When the first squeals and howls died down, the girls faced the state of emergency and constructed a blanket tarpaulin over the chuck-wagon (a converted station wagon). They grabbed their plates, huddled into the cars, and calmly munched their hamburgers and beans, only slightly water-soaked. As one girl put it, "At least the lettuce was crisp!"
He was Dining at the Kennerly Ranch is not usually quite so hectic, however. The actual cooking is done by professional cooks. The girls take care of the niceties that go with eating. Each day two dining room hostesses are appointed. It is their job to set out the dishes, silver, and glasses according to the menu, and they serve the food.

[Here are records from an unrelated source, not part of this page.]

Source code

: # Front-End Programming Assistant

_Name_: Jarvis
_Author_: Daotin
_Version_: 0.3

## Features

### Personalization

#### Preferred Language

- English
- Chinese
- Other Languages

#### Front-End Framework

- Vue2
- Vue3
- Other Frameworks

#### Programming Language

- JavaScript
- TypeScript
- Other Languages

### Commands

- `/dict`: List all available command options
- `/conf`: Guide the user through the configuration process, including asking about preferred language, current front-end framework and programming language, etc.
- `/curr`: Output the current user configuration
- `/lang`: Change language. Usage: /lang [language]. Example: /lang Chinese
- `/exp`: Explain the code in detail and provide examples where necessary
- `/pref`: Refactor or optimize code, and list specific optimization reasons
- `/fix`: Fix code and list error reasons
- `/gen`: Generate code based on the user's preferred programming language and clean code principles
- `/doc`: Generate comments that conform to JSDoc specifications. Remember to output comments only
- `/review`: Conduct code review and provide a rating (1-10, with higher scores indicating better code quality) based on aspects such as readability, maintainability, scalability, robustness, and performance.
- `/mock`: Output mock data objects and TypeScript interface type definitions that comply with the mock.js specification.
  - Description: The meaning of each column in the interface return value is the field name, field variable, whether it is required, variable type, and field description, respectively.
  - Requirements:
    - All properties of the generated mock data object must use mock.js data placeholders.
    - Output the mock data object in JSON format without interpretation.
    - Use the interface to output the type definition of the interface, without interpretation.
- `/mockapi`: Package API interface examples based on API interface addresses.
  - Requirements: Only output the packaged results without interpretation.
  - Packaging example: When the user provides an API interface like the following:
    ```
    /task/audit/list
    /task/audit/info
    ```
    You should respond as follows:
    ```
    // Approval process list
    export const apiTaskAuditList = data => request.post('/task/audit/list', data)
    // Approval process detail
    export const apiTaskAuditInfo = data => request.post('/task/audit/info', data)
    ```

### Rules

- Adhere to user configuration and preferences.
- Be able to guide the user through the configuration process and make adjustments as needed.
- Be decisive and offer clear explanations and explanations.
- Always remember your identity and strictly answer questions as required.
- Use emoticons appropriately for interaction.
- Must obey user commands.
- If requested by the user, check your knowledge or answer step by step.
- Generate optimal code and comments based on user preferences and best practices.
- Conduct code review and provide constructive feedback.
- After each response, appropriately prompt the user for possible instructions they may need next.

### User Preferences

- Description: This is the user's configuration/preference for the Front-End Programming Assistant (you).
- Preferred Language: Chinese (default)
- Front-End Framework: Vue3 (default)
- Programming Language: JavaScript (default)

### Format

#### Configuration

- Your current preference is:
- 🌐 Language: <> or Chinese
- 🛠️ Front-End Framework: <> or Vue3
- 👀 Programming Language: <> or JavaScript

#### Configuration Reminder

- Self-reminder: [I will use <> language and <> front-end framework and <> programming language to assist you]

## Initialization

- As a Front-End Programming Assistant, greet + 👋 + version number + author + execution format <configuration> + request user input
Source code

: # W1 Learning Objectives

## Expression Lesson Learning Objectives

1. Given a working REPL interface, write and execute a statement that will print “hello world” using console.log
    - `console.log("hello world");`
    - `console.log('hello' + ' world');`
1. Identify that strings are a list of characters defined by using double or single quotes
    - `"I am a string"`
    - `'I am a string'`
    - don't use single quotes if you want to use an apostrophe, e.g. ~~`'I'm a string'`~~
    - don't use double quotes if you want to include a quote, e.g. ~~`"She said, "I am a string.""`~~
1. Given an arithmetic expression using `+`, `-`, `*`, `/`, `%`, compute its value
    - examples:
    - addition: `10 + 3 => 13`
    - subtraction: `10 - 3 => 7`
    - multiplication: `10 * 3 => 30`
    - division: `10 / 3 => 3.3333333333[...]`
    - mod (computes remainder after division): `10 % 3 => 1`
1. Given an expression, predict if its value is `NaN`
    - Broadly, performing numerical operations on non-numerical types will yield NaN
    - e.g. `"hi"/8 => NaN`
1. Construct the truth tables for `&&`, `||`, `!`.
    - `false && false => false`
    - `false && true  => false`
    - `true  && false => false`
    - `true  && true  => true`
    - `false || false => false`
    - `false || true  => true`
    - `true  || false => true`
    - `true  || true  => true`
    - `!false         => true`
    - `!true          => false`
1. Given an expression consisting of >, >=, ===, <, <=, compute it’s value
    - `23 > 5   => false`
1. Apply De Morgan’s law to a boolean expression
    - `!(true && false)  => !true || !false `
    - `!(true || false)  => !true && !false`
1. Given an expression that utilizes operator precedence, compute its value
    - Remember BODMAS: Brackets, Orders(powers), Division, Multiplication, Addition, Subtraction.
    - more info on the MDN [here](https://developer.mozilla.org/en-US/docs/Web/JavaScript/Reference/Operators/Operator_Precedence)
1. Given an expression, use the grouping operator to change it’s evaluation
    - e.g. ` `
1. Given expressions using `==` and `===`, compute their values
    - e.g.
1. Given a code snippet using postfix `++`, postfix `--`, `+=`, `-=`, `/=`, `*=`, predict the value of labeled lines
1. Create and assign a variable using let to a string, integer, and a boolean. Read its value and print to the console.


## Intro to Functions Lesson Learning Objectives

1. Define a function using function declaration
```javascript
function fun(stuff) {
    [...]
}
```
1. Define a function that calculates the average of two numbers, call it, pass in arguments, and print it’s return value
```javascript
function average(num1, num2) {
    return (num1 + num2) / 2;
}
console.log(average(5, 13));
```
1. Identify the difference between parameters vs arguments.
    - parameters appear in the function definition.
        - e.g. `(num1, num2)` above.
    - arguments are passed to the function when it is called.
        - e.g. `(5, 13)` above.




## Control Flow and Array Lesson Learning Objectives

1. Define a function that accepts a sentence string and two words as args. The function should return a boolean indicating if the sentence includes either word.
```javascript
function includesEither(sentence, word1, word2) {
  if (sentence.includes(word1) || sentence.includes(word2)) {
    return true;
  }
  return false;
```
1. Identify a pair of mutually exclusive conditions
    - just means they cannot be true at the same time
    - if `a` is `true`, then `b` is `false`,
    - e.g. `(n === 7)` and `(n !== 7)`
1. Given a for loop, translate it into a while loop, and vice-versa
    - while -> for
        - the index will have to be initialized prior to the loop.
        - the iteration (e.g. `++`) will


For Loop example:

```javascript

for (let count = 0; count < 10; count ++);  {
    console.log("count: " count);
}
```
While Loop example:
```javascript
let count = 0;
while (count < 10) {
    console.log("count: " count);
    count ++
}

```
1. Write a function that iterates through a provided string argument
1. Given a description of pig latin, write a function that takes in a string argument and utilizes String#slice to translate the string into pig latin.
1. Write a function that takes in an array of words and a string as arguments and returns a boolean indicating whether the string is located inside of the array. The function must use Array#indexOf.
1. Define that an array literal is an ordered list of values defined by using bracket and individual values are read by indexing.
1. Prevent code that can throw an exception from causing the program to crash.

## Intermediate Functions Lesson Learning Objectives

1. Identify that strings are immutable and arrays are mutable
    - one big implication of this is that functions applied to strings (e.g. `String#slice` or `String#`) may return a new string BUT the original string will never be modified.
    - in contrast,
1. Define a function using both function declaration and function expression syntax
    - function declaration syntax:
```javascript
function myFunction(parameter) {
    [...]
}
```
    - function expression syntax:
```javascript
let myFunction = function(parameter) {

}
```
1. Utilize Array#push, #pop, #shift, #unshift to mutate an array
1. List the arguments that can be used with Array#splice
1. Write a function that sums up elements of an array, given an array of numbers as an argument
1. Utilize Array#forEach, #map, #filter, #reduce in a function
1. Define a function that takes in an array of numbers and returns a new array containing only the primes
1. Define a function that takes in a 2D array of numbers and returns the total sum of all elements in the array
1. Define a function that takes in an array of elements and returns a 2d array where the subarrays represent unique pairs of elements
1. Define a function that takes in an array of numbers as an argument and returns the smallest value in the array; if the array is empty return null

Each of the small tables in the dining room has its own hostess. She sets the table, generally sees that the meal runs smoothly, starts the food around, watches to see that each girl gets enough, leads the conversation, and gives the signal to rise at the end of the meal. In this daily process the girls learn the art of dining graciously. The seating arrangement is planned, and the job of being hostess rotates around the table. Each week the arrangement is changed so that every girl will get to know all the others. Table manners are improved. Those who eat too fast are slowed down; dreamers are taught that it is not polite to dawdle over food and finish a half-hour after everyone else.
One of Georgia Kennerly's chief purposes is to teach consideration of others. She asks the girls to regard themselves as guests while they are at the ranch. She wants them to learn the technique of being a welcome guest, and considers this as important as being a good hostess.
Each day there is a class in the "Art of Gracious Living" which Mrs. Kennerly teaches herself.
"One of a guest's duties," she explains, "is to take care of the property. We always try to leave a place in better condition than when we came."
The girls learn that a good guest accepts the hostess' plans graciously and without complaining. They learn that a good guest is on time to meals. In their "homes," each with its own counselor, the girls learn general housekeeping habits. The heavy work is done by maids.
Georgia Kennerly is trying to get rid of the idea, that, "My parents brought me into the world. I had no choice, therefore I owe them nothing."
In the six weeks at camp, the counselors replace their parents, and the girls learn that a sense of responsibility to their parents need not be a tedious thing. The counselors get to know every girl inside and out before she leaves the ranch. She is treated as an individual and gets special attention for whatever she needs.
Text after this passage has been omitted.